An example is AA damage, which is modeled basically as a missile hit with a certain damage value. The only way to solve the problems here RE: armor penetration and shock damage is to rebalance those mechanics for the entire game, which is excessive. The way AA weapon damage is calculated is also not really balanceable unless we change it entirely - right now, for example, LAA is
useless until Racial Attack tech level 10 or higher, but due to quadratic scaling AA damage (particularly MAA, since HAA is not as widespread) quickly becomes overwhelming beyond this. The ends of the scale are both too extreme by nature of the mechanic design, it is not a simple tweaking-of-numbers problem.
Would tens of fighters be expected to make much difference in multi-million ton land battle in the first place? I feel like in terms of cost per unit, and speed, fighters are out of place in planetary combat in the first place. That makes me feel like the damage and armour are mis-matched as well.
To be honest, this is an argument in favor of a new GU class, which is the easiest way to resolve these mismatches.
The "tens of fighters" issue is actually as much a logistical/strategic problem as a micromanagement problem, as to be frank actually developing the carrier/deployment capacity to bring 100s or 1000s of fighters to a ground invasion is almost prohibitively expensive... notably, unlike troop transports it doesn't really work to build GSF carriers as commercial vessels because the fighters need to be maintained which requires military hangar bays. As building a large dedicated wing of GSF carriers is usually going to be impractical this limits the use of large GSF forces to fleets which already have carriers and can swap the fighter loadouts as needed.
However, at this point... does it really make sense that only a few very rich and arguably over-developed navies can deploy an air force, when in real life air forces are a critical element of every major military force?

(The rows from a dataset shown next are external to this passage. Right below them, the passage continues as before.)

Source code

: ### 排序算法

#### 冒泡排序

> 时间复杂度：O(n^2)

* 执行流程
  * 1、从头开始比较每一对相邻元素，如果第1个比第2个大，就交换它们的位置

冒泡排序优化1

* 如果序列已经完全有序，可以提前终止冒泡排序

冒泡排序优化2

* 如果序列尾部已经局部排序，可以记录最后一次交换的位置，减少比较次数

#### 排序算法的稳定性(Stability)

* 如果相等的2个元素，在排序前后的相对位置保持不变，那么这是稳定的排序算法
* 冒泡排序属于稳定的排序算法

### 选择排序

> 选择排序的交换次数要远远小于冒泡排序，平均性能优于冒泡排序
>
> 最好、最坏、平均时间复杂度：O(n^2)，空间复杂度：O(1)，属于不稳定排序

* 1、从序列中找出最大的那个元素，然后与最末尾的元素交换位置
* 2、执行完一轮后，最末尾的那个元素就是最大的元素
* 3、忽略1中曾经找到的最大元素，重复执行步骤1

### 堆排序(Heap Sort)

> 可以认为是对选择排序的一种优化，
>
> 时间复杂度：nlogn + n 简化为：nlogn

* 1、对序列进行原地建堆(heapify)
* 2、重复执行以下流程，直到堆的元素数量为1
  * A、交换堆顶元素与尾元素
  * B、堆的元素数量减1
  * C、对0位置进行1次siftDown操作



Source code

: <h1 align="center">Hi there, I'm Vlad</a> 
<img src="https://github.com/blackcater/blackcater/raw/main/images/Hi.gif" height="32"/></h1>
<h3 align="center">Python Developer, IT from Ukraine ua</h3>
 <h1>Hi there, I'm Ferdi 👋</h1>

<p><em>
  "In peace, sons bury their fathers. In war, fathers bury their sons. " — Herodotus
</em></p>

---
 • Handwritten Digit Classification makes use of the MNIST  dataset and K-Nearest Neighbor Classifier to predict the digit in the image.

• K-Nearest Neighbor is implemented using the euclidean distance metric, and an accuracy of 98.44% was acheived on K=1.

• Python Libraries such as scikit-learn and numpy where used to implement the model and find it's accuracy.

Why is such an ubiquitous combat arm locked behind so many gates and hurdles? By making air forces into another GU class you resolve this problem as well.
I'm just spitballing here, but what about a re-balance of fighter stats when operating in ground combat, combined with some QOL to help manage assigning them. After all, 1km/s is faster than most fighters today. I'm imagining hangars filled with loads (hundreds?) of fighters that are all tiny compared to space fighters, that are still able to actually survive and have an impact in ground combat due to stats being buffed. Managed with some QOL tools to auto assign squadrons to go and support ground formations, or go on interdictions tasks.
The problem is, how do you do this without creating exceptions to the existing fighter mechanics? Analogously, the major reason that fighters in Aurora are
not tiny (~10-ton) space-based analogues of airplanes - unlike in most sci-fi settings - is because it creates exceptions in the rule where tiny fighters can bear far more firepower (per ton) than large vessels, which doesn't make sense (if, for example, a 2-ton fighter autocannon is as effective as a 300-ton Gauss cannon, what prevents large ships from mounting dozens of the 2-ton weapon instead?).
Under the current rules, I've generally found that you can create fighter pods which are about as efficient as the corresponding ground component (B, AC, or AA types) if they are about the same size as said component (e.g., ~20 tons for light and ~40 tons for medium). This practically limits GSFs to around the 50 to 100-ton range depending how heavily you want them to hit. If you want to push GSFs down to about 10 or 20 tons, you need to have
effective fighter pods which are significantly more size-efficient than the corresponding ground components, which is the same kind of problem I described above. If you instead use an aircraft GU class, it is very straightforward to implement mechanics which are naturally balanced and self-consistent, once the actual mechanics are coded in for air units (which I will acknowledge is a big pile of work for Steve).
I don't know, as I've not really messed around with CAS myself. My feel is that it's a balance and micromanagement problem though, not that the CAS mechanics are broken per-se. (Well, other than AI not using them).
Related to the AI non-usage problem, another big issue is that with the current mechanics, only one side can use an air force and it is the side which has space superiority - in practice, always the attackers as space superiority is required to launch a planetary invasion. This means a defender can pretty much never deploy an air force which is pretty limiting (and makes AA basically pointless for offensive formations, which is silly). If air forces can be modeled by ground formations a lot more space opens up for use of air forces generally, which is at least a big benefit for roleplay.